» **TASK TO COMPLETE**: From the entries below, gather each line containing the word "POST".

» **Source texts of formatted documents**:

※ ※ ※

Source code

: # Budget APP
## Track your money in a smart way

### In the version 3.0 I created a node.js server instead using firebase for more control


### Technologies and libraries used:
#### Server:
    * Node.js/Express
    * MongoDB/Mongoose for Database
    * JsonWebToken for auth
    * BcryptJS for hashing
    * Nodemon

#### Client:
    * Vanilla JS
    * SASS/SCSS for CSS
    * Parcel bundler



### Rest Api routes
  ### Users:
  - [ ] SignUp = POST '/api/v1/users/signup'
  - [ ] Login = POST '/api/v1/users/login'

※ ※ ※

» **RESPONSE AREA**:
  - [ ] SignUp = POST '/api/v1/users/signup'
  - [ ] Login = POST '/api/v1/users/login'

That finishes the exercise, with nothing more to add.